◆ What to produce ◆
An exact copy of every entry is needed, without the pictures.

◆ Input data ◆
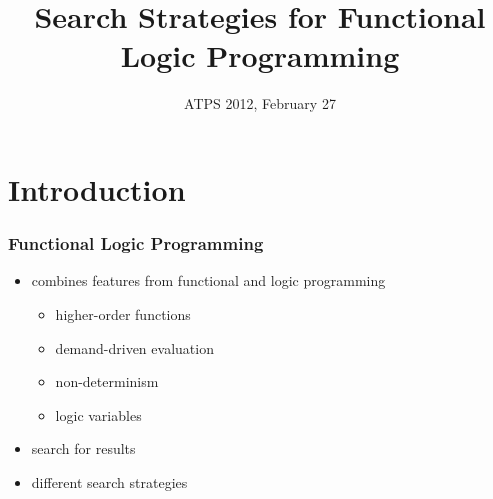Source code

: \documentclass[
,hyperref={pdfpagelabels=false}
]{beamer}
\title[Search Strategies for FLP]
{Search Strategies for Functional Logic Programming}
\date[ATPS 2012]{ATPS 2012, February 27}
\author[Hanus, Peemöller, \underline{Reck}]{%
\texorpdfstring
  {Michael Hanus \and Björn Peemöller \and \underline{Fabian Reck}}
  {Michael Hanus \and Björn Peemöller \and Fabian Reck}
}
\institute{Kiel University}
\begin{document}
\begin{frame}%
\titlepage
\end{frame}


\section{Introduction}

\begin{frame}[fragile]%
\frametitle{Functional Logic Programming}
\begin{itemize}
\item combines features from functional and logic programming
  \begin{itemize}
   \item higher-order functions
   \item demand-driven evaluation
   \item non-determinism
   \item logic variables
  \end{itemize}
\item search for results
\item different search strategies
\end{itemize}
\end{frame}
\end{document}
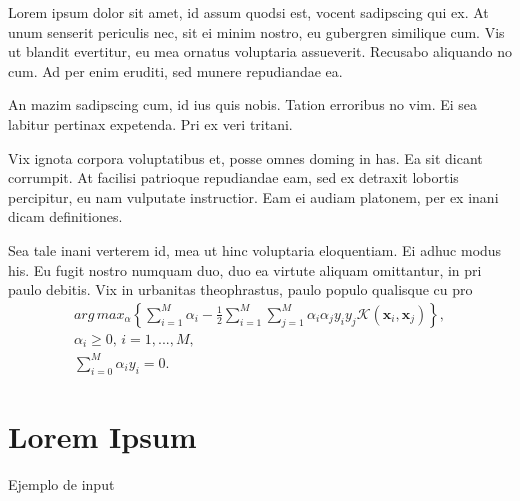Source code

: Lorem ipsum dolor sit amet, id assum quodsi est, vocent sadipscing qui ex. At unum senserit periculis nec, sit ei minim nostro, eu gubergren similique cum. Vis ut blandit evertitur, eu mea ornatus voluptaria assueverit. Recusabo aliquando no cum. Ad per enim eruditi, sed munere repudiandae ea.

An mazim sadipscing cum, id ius quis nobis. Tation erroribus no vim. Ei sea labitur pertinax expetenda. Pri ex veri tritani.

Vix ignota corpora voluptatibus et, posse omnes doming in has. Ea sit dicant corrumpit. At facilisi patrioque repudiandae eam, sed ex detraxit lobortis percipitur, eu nam vulputate instructior. Eam ei audiam platonem, per ex inani dicam definitiones.

Sea tale inani verterem id, mea ut hinc voluptaria eloquentiam. Ei adhuc modus his. Eu fugit nostro numquam duo, duo ea virtute aliquam omittantur, in pri paulo debitis. Vix in urbanitas theophrastus, paulo populo qualisque cu pro~\cite{Ahangi2012,Akram2014,Akram2015}
\begin{eqnarray}
  arg\, max_\alpha\left\{ \sum_{i=1}^M \alpha_i - \frac{1}{2} \sum_{i=1}^M\sum_{j=1}^M \alpha_i\alpha_j y_i y_j \mathcal{K}(\textbf{x}_i,\textbf{x}_j)\right\},\label{ec:svmdual}\\
  \alpha_i \geq 0,\, i=1,...,M, \nonumber\\
  \sum_{i=0}^M \alpha_i y_i=0. \nonumber
\end{eqnarray}

\section{Lorem Ipsum}
Ejemplo de input\\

◆ Exercise answer ◆
Source code

: \documentclass[
,hyperref={pdfpagelabels=false}
]{beamer}
\title[Search Strategies for FLP]
{Search Strategies for Functional Logic Programming}
\date[ATPS 2012]{ATPS 2012, February 27}
\author[Hanus, Peemöller, \underline{Reck}]{%
\texorpdfstring
  {Michael Hanus \and Björn Peemöller \and \underline{Fabian Reck}}
  {Michael Hanus \and Björn Peemöller \and Fabian Reck}
}
\institute{Kiel University}
\begin{document}
\begin{frame}%
\titlepage
\end{frame}


\section{Introduction}

\begin{frame}[fragile]%
\frametitle{Functional Logic Programming}
\begin{itemize}
\item combines features from functional and logic programming
  \begin{itemize}
   \item higher-order functions
   \item demand-driven evaluation
   \item non-determinism
   \item logic variables
  \end{itemize}
\item search for results
\item different search strategies
\end{itemize}
\end{frame}
\end{document}
Source code

: Lorem ipsum dolor sit amet, id assum quodsi est, vocent sadipscing qui ex. At unum senserit periculis nec, sit ei minim nostro, eu gubergren similique cum. Vis ut blandit evertitur, eu mea ornatus voluptaria assueverit. Recusabo aliquando no cum. Ad per enim eruditi, sed munere repudiandae ea.

An mazim sadipscing cum, id ius quis nobis. Tation erroribus no vim. Ei sea labitur pertinax expetenda. Pri ex veri tritani.

Vix ignota corpora voluptatibus et, posse omnes doming in has. Ea sit dicant corrumpit. At facilisi patrioque repudiandae eam, sed ex detraxit lobortis percipitur, eu nam vulputate instructior. Eam ei audiam platonem, per ex inani dicam definitiones.

Sea tale inani verterem id, mea ut hinc voluptaria eloquentiam. Ei adhuc modus his. Eu fugit nostro numquam duo, duo ea virtute aliquam omittantur, in pri paulo debitis. Vix in urbanitas theophrastus, paulo populo qualisque cu pro~\cite{Ahangi2012,Akram2014,Akram2015}
\begin{eqnarray}
  arg\, max_\alpha\left\{ \sum_{i=1}^M \alpha_i - \frac{1}{2} \sum_{i=1}^M\sum_{j=1}^M \alpha_i\alpha_j y_i y_j \mathcal{K}(\textbf{x}_i,\textbf{x}_j)\right\},\label{ec:svmdual}\\
  \alpha_i \geq 0,\, i=1,...,M, \nonumber\\
  \sum_{i=0}^M \alpha_i y_i=0. \nonumber
\end{eqnarray}

\section{Lorem Ipsum}
Ejemplo de input\\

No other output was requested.